Flavours such as strawberry, vanilla and chocolate will be phased out over three years, while menthol gets a stay of eight years. Most member states, however, want to ban menthol now so the phasing out period may be less.

Slims, specially targeted at young women, however, will remain on the market under the parliament’s vote but with member states anxious to ban them, they could still be phased out.

Some of the strongest lobbying was over e-cigarettes which are not regulated at all at present. They contain nicotine and other chemicals which vary according to the manufacturer but which they do not have to list.

MEPs voted not to classify them as medical devices, as nicotine patches currently are, but instead to consider them as tobacco products with a limit of 30mg/ml of nicotine and not for sale to under 18 year olds. Member states want them classified as medical products.

As a tobacco product, they would not have to be tested and passed as safe for use or be accompanied by information saying what they contain and when they may be unsafe to use.

The parliament, however, said manufacturers should supply the authorities with a list of the ingredients and they should be subject to the same advertising restrictions as tobacco.

New rules on what companies can add to tobacco products means additives would be limited to those on an explicit list together with their concentrations, and permission for other additives would have to be given by the European Commission.

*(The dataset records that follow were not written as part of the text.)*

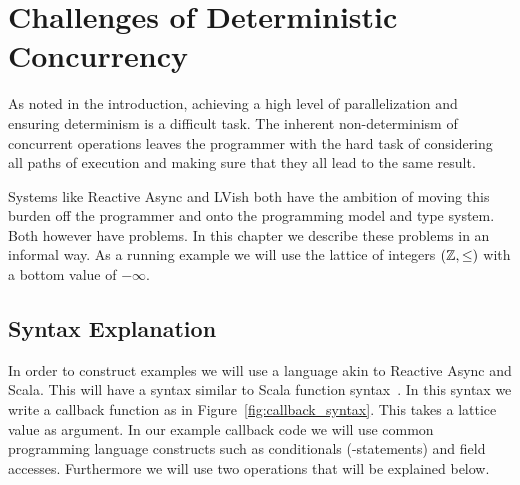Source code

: \chapter{Challenges of Deterministic Concurrency}
\label{cha:challenges}





As noted in the introduction, achieving a high level of parallelization and
ensuring determinism is a difficult task. The inherent non-determinism of
concurrent operations leaves the programmer with the hard task of considering
all paths of execution and making sure that they all lead to the same result.

Systems like Reactive Async and LVish both have the ambition of moving this
burden off the programmer and onto the programming model and type system. Both
however have problems. In this chapter we describe these problems in an informal
way. As a running example we will use the lattice of integers $(\mathbb{Z},
\leq)$ with a bottom value of $-\infty$.


\section{Syntax Explanation}%
\label{sec:operations}

In order to construct examples we will use a language akin to Reactive Async and
Scala. This will have a syntax similar to Scala function
syntax~\parencite{scalabasics}. In this syntax we write a callback function as in
Figure~\ref{fig:callback_syntax}. This takes a lattice value  as
argument. In our example callback code we will use common programming language
constructs such as conditionals (-statements) and field accesses.
Furthermore we will use two operations that will be explained below.

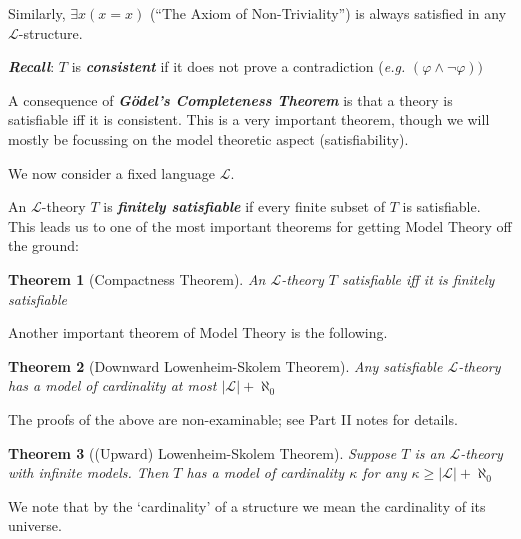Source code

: \documentclass[]{article}
\theoremstyle{custhm}
\theoremstyle{cusdef}
\theoremstyle{custhm}
\theoremstyle{custhm}
\theoremstyle{custhm}
\theoremstyle{ex}
\theoremstyle{custhm}
\newtheorem*{theorem*}{Theorem}
\theoremstyle{cusdef}
\theoremstyle{remark}
\theoremstyle{remark}
\newcommand{\undf}[1]{\textit{\textbf{#1}}}
\renewcommand{\L}{\mathcal{L}}
\renewcommand{\it}[1]{\textit{#1}}
\renewcommand{\phi}{\varphi}
\renewcommand{\lnot}{\neg}
\begin{document}
Similarly, $\exists x(x=x)$ (``The Axiom of Non-Triviality'') is always satisfied in any $\L$-structure.

\undf{Recall}: $T$ is \undf{consistent} if it does not prove a contradiction (\it{e.g.} $(\phi\land\lnot\phi))$

A consequence of \undf{G{\"o}del's Completeness Theorem} is that a theory is satisfiable iff it is consistent. This is a very important theorem, though we will mostly be focussing on the model theoretic aspect (satisfiability).


We now consider a fixed language $\L$.

An $\L$-theory $T$ is \undf{finitely satisfiable} if every finite subset of $T$ is satisfiable. This leads us to one of the most important theorems for getting Model Theory off the ground:

\begin{theorem*}[Compactness Theorem]
An $\L$-theory $T$ satisfiable iff it is finitely satisfiable
\end{theorem*}

Another important theorem of Model Theory is the following.

\begin{theorem*}[Downward Lowenheim-Skolem Theorem]
	Any satisfiable $\L$-theory has a model of cardinality at most $|\L|+\aleph_0$
\end{theorem*}

The proofs of the above are non-examinable; see Part II notes for details.

\begin{theorem*}[(Upward) Lowenheim-Skolem  Theorem]
Suppose $T$ is an $\L$-theory with infinite models. Then $T$ has a model of cardinality $\kappa$ for any $\kappa \ge |\L|+\aleph_0$
\end{theorem*}

We note that by the `cardinality' of a structure we mean the cardinality of its universe.
\end{document}
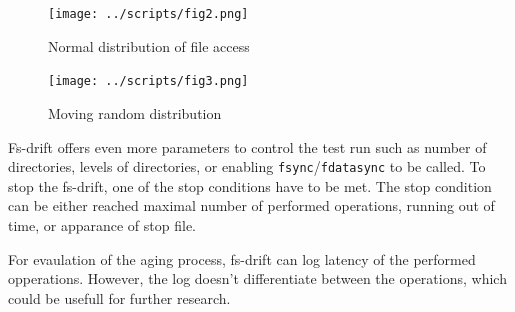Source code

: \documentclass[
  color, %
  table, %
  lof,   %
  lot,   %
]{fithesis3}
\begin{document}
\begin{figure}[!htb]
    \begin{minipage}{\textwidth}
        \centering
        \texttt{[image: ../scripts/fig2.png]}
        \caption{Normal distribution of file access}

\label{fig:rand2}
    \end{minipage}

\end{figure}
\begin{figure}
    \begin{minipage}{\textwidth}
        \centering
        \texttt{[image: ../scripts/fig3.png]}
        \caption{Moving random distribution}
\label{fig:rand3}
    \end{minipage}
\end{figure}



Fs-drift offers even more parameters to control the test run such as number of directories, levels of directories, or enabling \texttt{fsync}/\texttt{fdatasync} to be called. To stop the fs-drift, one of the stop conditions have to be met. The stop condition can be either reached maximal number of performed operations, running out of time, or apparance of stop file.

For evaulation of the aging process, fs-drift can log latency of the performed opperations. However, the log doesn't differentiate between the operations, which could be usefull for further research.
\end{document}
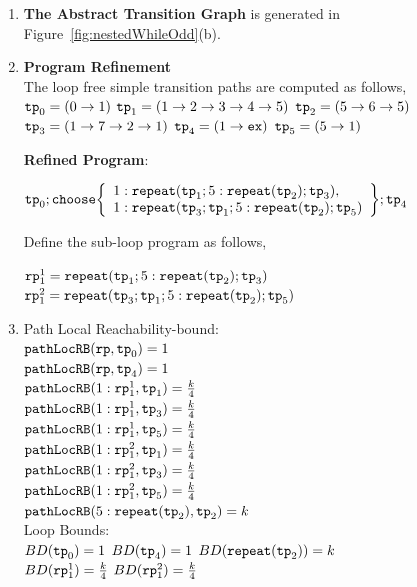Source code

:   \begin{enumerate}
    \item  \textbf{The Abstract Transition Graph} is generated in Figure~\ref{fig:nestedWhileOdd}(b).
    \item \textbf{Program Refinement}
    \\
    The loop free simple transition paths are computed as follows,
      \\ 
    $\tpath_0 = (0 \to 1)$
      \quad
      $\tpath_1 = (1 \to 2 \to 3 \to 4 \to 5)$
      \quad
      $\tpath_2 = (5 \to 6 \to 5)$
      \quad
      $\tpath_3 = (1 \to 7 \to 2 \to 1)$
      \quad
      $\tpath_4 = (1 \to \lex)$
      \quad
      $\tpath_5 = (5 \to 1)$

  \textbf{Refined Program}:


    $ \tpath_0 ; \rpchoose{
      \begin{array}{l}
        1: \rprepeat(\tpath_1; 5:\rprepeat(\tpath_2); \tpath_3) ,  \\
        1: \rprepeat(\tpath_3; \tpath_1; 5:\rprepeat(\tpath_2); \tpath_5 )
      \end{array}
      }; \tpath_4$

      Define the sub-loop program as follows,

      $\rprog_1^1 = \rprepeat(\tpath_1; 5:\rprepeat(\tpath_2); \tpath_3)$
    \\
    $\rprog_1^2 = \rprepeat(\tpath_3; \tpath_1; 5:\rprepeat(\tpath_2) ; \tpath_5 )$
    \item {Path Local Reachability-bound}:
    \\
    $\outinB(\rprog, \tpath_0) = 1$ \\
    $\outinB(\rprog, \tpath_4) = 1$ \\
    $\outinB(1: \rprog_1^1, \tpath_1) = \frac{k}{4}$ \\
    $\outinB(1: \rprog_1^1, \tpath_3) = \frac{k}{4}$ \\
    $\outinB(1: \rprog_1^1, \tpath_5) = \frac{k}{4}$ \\
    $\outinB(1: \rprog_1^2, \tpath_1) = \frac{k}{4}$ \\
    $\outinB(1: \rprog_1^2, \tpath_3) = \frac{k}{4}$ \\
    $\outinB(1: \rprog_1^2, \tpath_5) = \frac{k}{4}$ \\
    $\outinB(5: \rprepeat(\tpath_2), \tpath_2) = k$ 
    \\
    Loop Bounds:
    \\
    $BD(\tpath_0) = 1$
    \quad
    $BD(\tpath_4) = 1$
    \quad
    $BD(\rprepeat(\tpath_2)) = k $
    \\
    $BD(\rprog_1^1) = \frac{k}{4} $
    \quad
    $BD(\rprog_1^2) = \frac{k}{4} $


\end{enumerate}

To stop wholesale smuggling of cigarettes, MEPs voted for identifiers on all packet and on transport packaging that would allow them to be traced back.

Independent MEP Nessa Childers said she regretted that some of the directive was weakened, especially given that more than 5,000 Irish people die unnecessarily from tobacco-related illnesses and the cost of treating such illness was a huge drain on the hard-pressed health service.

Currently, 700,000 people die each year of smoking- related diseases. The number of smokers in the EU fell from 40% in the EU15 in 2002 to 28% in the EU27 last year. The new rules will not be finalised until the end of the year.